The entries that follow should be reproduced exactly, with no images carried over.

- Opening Delimiter -

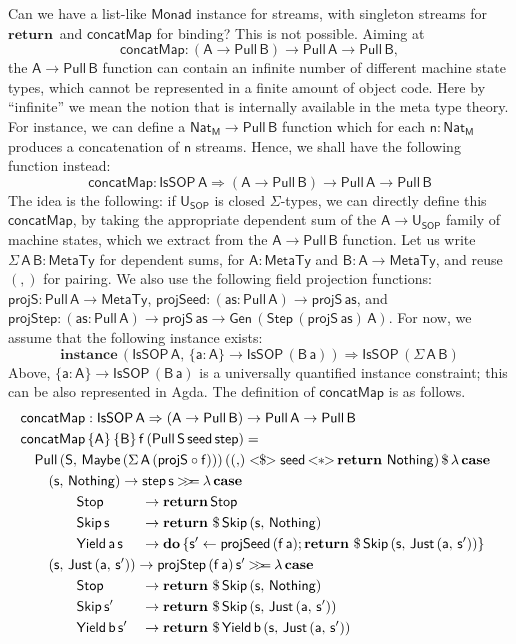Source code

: \documentclass[acmsmall,screen,review,anonymous]{acmart}
\newcommand{\mit}[1]{{\mathsf{#1}}}
\newcommand{\msf}[1]{{\mathsf{#1}}}
\newcommand{\mbf}[1]{{\mathbf{#1}}}
\newcommand{\mdo}{\mbf{do}\,}
\newcommand{\ind}{\hspace{1em}}
\newcommand{\return}{\mbf{return}\,}
\newcommand{\lam}{\lambda\,}
\newcommand{\M}{\msf{M}}
\newcommand{\vas}{\mathsf{as}}
\newcommand{\vn}{\mathsf{n}}
\newcommand{\vA}{\mathsf{A}}
\newcommand{\vB}{\mathsf{B}}
\newcommand{\vS}{\mathsf{S}}
\newcommand{\va}{\mathsf{a}}
\newcommand{\vb}{\mathsf{b}}
\newcommand{\vf}{\mathsf{f}}
\newcommand{\vs}{\mathsf{s}}
\newcommand{\USOP}{\msf{U}_{\msf{SOP}}}
\newcommand{\IsSOP}{\msf{IsSOP}}
\newcommand{\Monad}{\msf{Monad}}
\newcommand{\fro}{\leftarrow}
\newcommand{\case}{\mbf{case\,}}
\newcommand{\concatMap}{\msf{concatMap}}
\newcommand{\bind}{\mathbin{>\!\!>\mkern-6.7mu=}}
\newcommand{\MTy}{\msf{MetaTy}}
\newcommand{\Nat}{\msf{Nat}}
\newcommand{\Maybe}{\msf{Maybe}}
\newcommand{\Nothing}{\msf{Nothing}}
\newcommand{\Just}{\msf{Just}}
\theoremstyle{remark}
\newcommand{\instance}{\mbf{instance}\,}
\newcommand{\Gen}{\msf{Gen}}
\newcommand{\fmap}{<\!\!\$\!\!>}
\newcommand{\ap}{{<\!\!*\!\!>}}
\newcommand{\RA}{\Rightarrow}
\newcommand{\Stop}{\msf{Stop}}
\newcommand{\Skip}{\msf{Skip}}
\newcommand{\Yield}{\msf{Yield}}
\newcommand{\dlr}{\,\$\,}
\newcommand{\seed}{\mit{seed}}
\newcommand{\step}{\mit{step}}
\newcommand{\Step}{\msf{Step}}
\newcommand{\Pull}{\msf{Pull}}
\begin{document}
Can we have a list-like $\Monad$ instance for streams, with singleton streams
for $\return$ and $\concatMap$ for binding? This is not possible. Aiming at
\[ \concatMap : (\vA \to \Pull\,\vB) \to \Pull\,\vA \to \Pull\,\vB, \]
the $\vA \to \Pull\,\vB$ function can contain an infinite number of different
machine state types, which cannot be represented in a finite amount of object
code. Here by ``infinite'' we mean the notion that is internally available in
the meta type theory. For instance, we can define a $\Nat_\M \to \Pull\,\vB$
function which for each $\vn : \Nat_\M$ produces a concatenation of $\vn$
streams. Hence, we shall have the following function instead:
\[ \concatMap : \IsSOP\,\vA \RA (\vA \to \Pull\,\vB) \to \Pull\,\vA \to \Pull\,\vB \]
The idea is the following: if $\USOP$ is closed $\Sigma$-types, we can directly
define this $\concatMap$, by taking the appropriate dependent sum of the $\vA
\to \USOP$ family of machine states, which we extract from the $\vA \to
\Pull\,\vB$ function. Let us write $\Sigma\,\vA\,\vB : \MTy$ for dependent sums,
for $\vA : \MTy$ and $\vB : \vA \to \MTy$, and reuse $({,})$ for pairing.  We
also use the following field projection functions: $\mit{projS} : \Pull\,\vA \to
\MTy$, $\mit{projSeed} : (\vas : \Pull\,\vA) \to \mit{projS}\,\vas$, and
$\mit{projStep} : (\vas : \Pull\,\vA) \to \mit{projS}\,\vas \to
\Gen\,(\Step\,(\mit{projS}\,\vas)\,\vA)$.  For now, we assume that the following
instance exists:
\[ \instance (\IsSOP\,\vA,\,\{\va : \vA\} \to \IsSOP\,(\vB\,\va)) \RA \IsSOP\,(\Sigma\,\vA\,\vB) \]
Above, $\{\va : \vA\} \to \IsSOP\,(\vB\,\va)$ is a universally quantified
instance constraint; this can be also represented in Agda. The definition of
$\concatMap$ is as follows.
\begin{alignat*}{3}
  & \mathrlap{\concatMap : \IsSOP\,\vA \RA (\vA \to \Pull\,\vB) \to \Pull\,\vA \to \Pull\,\vB }\\
  & \mathrlap{\concatMap\,\{\vA\}\,\{\vB\}\,\vf\,(\Pull\,\vS\,\seed\,\step) = }\\
  & \mathrlap{\ind \Pull\,(\vS,\,\Maybe\,(\Sigma\,\vA\,(\mit{projS} \circ \vf)))\,(({,}) \fmap \seed\,\ap\,\return\,\Nothing) \dlr \lam \case }\\
  & \mathrlap{\ind \ind (\vs,\,\Nothing) \to \step\,\vs \bind \lam \case }\\
  & \ind \ind \ind \ind \Stop                 &&\to \return \Stop\\
  & \ind \ind \ind \ind \Skip\,\vs            &&\to \return \dlr \Skip\,(\vs,\, \Nothing)\\
  & \ind \ind \ind \ind \Yield\,\va\,\vs      &&\to \mdo \{\vs' \fro \mit{projSeed}\,(\vf\,\va); \return \dlr \Skip\,(\vs,\,\Just\,(\va,\,\vs'))\}\\
  & \mathrlap{\ind \ind (\vs,\,\Just\,(\va,\,\vs')) \to \mit{projStep}\,(\vf\,\va)\,\vs' \bind \lam \case }\\
  & \ind \ind \ind \ind \Stop                &&\to \return \dlr \Skip\,(\vs,\,\Nothing) \\
  & \ind \ind \ind \ind \Skip\,\vs'          &&\to \return \dlr \Skip\,(\vs,\,\Just\,(\va,\,\vs'))\\
  & \ind \ind \ind \ind \Yield\,\vb\,\vs'    &&\to \return \dlr \Yield\,\vb\,(\vs,\, \Just\,(\va,\,\vs'))
\end{alignat*}
\end{document}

- Closing Delimiter -

» **SOLUTION TO THIS EXERCISE**:
Source code

: \documentclass[acmsmall,screen,review,anonymous]{acmart}
\newcommand{\mit}[1]{{\mathsf{#1}}}
\newcommand{\msf}[1]{{\mathsf{#1}}}
\newcommand{\mbf}[1]{{\mathbf{#1}}}
\newcommand{\mdo}{\mbf{do}\,}
\newcommand{\ind}{\hspace{1em}}
\newcommand{\return}{\mbf{return}\,}
\newcommand{\lam}{\lambda\,}
\newcommand{\M}{\msf{M}}
\newcommand{\vas}{\mathsf{as}}
\newcommand{\vn}{\mathsf{n}}
\newcommand{\vA}{\mathsf{A}}
\newcommand{\vB}{\mathsf{B}}
\newcommand{\vS}{\mathsf{S}}
\newcommand{\va}{\mathsf{a}}
\newcommand{\vb}{\mathsf{b}}
\newcommand{\vf}{\mathsf{f}}
\newcommand{\vs}{\mathsf{s}}
\newcommand{\USOP}{\msf{U}_{\msf{SOP}}}
\newcommand{\IsSOP}{\msf{IsSOP}}
\newcommand{\Monad}{\msf{Monad}}
\newcommand{\fro}{\leftarrow}
\newcommand{\case}{\mbf{case\,}}
\newcommand{\concatMap}{\msf{concatMap}}
\newcommand{\bind}{\mathbin{>\!\!>\mkern-6.7mu=}}
\newcommand{\MTy}{\msf{MetaTy}}
\newcommand{\Nat}{\msf{Nat}}
\newcommand{\Maybe}{\msf{Maybe}}
\newcommand{\Nothing}{\msf{Nothing}}
\newcommand{\Just}{\msf{Just}}
\theoremstyle{remark}
\newcommand{\instance}{\mbf{instance}\,}
\newcommand{\Gen}{\msf{Gen}}
\newcommand{\fmap}{<\!\!\$\!\!>}
\newcommand{\ap}{{<\!\!*\!\!>}}
\newcommand{\RA}{\Rightarrow}
\newcommand{\Stop}{\msf{Stop}}
\newcommand{\Skip}{\msf{Skip}}
\newcommand{\Yield}{\msf{Yield}}
\newcommand{\dlr}{\,\$\,}
\newcommand{\seed}{\mit{seed}}
\newcommand{\step}{\mit{step}}
\newcommand{\Step}{\msf{Step}}
\newcommand{\Pull}{\msf{Pull}}
\begin{document}
Can we have a list-like $\Monad$ instance for streams, with singleton streams
for $\return$ and $\concatMap$ for binding? This is not possible. Aiming at
\[ \concatMap : (\vA \to \Pull\,\vB) \to \Pull\,\vA \to \Pull\,\vB, \]
the $\vA \to \Pull\,\vB$ function can contain an infinite number of different
machine state types, which cannot be represented in a finite amount of object
code. Here by ``infinite'' we mean the notion that is internally available in
the meta type theory. For instance, we can define a $\Nat_\M \to \Pull\,\vB$
function which for each $\vn : \Nat_\M$ produces a concatenation of $\vn$
streams. Hence, we shall have the following function instead:
\[ \concatMap : \IsSOP\,\vA \RA (\vA \to \Pull\,\vB) \to \Pull\,\vA \to \Pull\,\vB \]
The idea is the following: if $\USOP$ is closed $\Sigma$-types, we can directly
define this $\concatMap$, by taking the appropriate dependent sum of the $\vA
\to \USOP$ family of machine states, which we extract from the $\vA \to
\Pull\,\vB$ function. Let us write $\Sigma\,\vA\,\vB : \MTy$ for dependent sums,
for $\vA : \MTy$ and $\vB : \vA \to \MTy$, and reuse $({,})$ for pairing.  We
also use the following field projection functions: $\mit{projS} : \Pull\,\vA \to
\MTy$, $\mit{projSeed} : (\vas : \Pull\,\vA) \to \mit{projS}\,\vas$, and
$\mit{projStep} : (\vas : \Pull\,\vA) \to \mit{projS}\,\vas \to
\Gen\,(\Step\,(\mit{projS}\,\vas)\,\vA)$.  For now, we assume that the following
instance exists:
\[ \instance (\IsSOP\,\vA,\,\{\va : \vA\} \to \IsSOP\,(\vB\,\va)) \RA \IsSOP\,(\Sigma\,\vA\,\vB) \]
Above, $\{\va : \vA\} \to \IsSOP\,(\vB\,\va)$ is a universally quantified
instance constraint; this can be also represented in Agda. The definition of
$\concatMap$ is as follows.
\begin{alignat*}{3}
  & \mathrlap{\concatMap : \IsSOP\,\vA \RA (\vA \to \Pull\,\vB) \to \Pull\,\vA \to \Pull\,\vB }\\
  & \mathrlap{\concatMap\,\{\vA\}\,\{\vB\}\,\vf\,(\Pull\,\vS\,\seed\,\step) = }\\
  & \mathrlap{\ind \Pull\,(\vS,\,\Maybe\,(\Sigma\,\vA\,(\mit{projS} \circ \vf)))\,(({,}) \fmap \seed\,\ap\,\return\,\Nothing) \dlr \lam \case }\\
  & \mathrlap{\ind \ind (\vs,\,\Nothing) \to \step\,\vs \bind \lam \case }\\
  & \ind \ind \ind \ind \Stop                 &&\to \return \Stop\\
  & \ind \ind \ind \ind \Skip\,\vs            &&\to \return \dlr \Skip\,(\vs,\, \Nothing)\\
  & \ind \ind \ind \ind \Yield\,\va\,\vs      &&\to \mdo \{\vs' \fro \mit{projSeed}\,(\vf\,\va); \return \dlr \Skip\,(\vs,\,\Just\,(\va,\,\vs'))\}\\
  & \mathrlap{\ind \ind (\vs,\,\Just\,(\va,\,\vs')) \to \mit{projStep}\,(\vf\,\va)\,\vs' \bind \lam \case }\\
  & \ind \ind \ind \ind \Stop                &&\to \return \dlr \Skip\,(\vs,\,\Nothing) \\
  & \ind \ind \ind \ind \Skip\,\vs'          &&\to \return \dlr \Skip\,(\vs,\,\Just\,(\va,\,\vs'))\\
  & \ind \ind \ind \ind \Yield\,\vb\,\vs'    &&\to \return \dlr \Yield\,\vb\,(\vs,\, \Just\,(\va,\,\vs'))
\end{alignat*}
\end{document}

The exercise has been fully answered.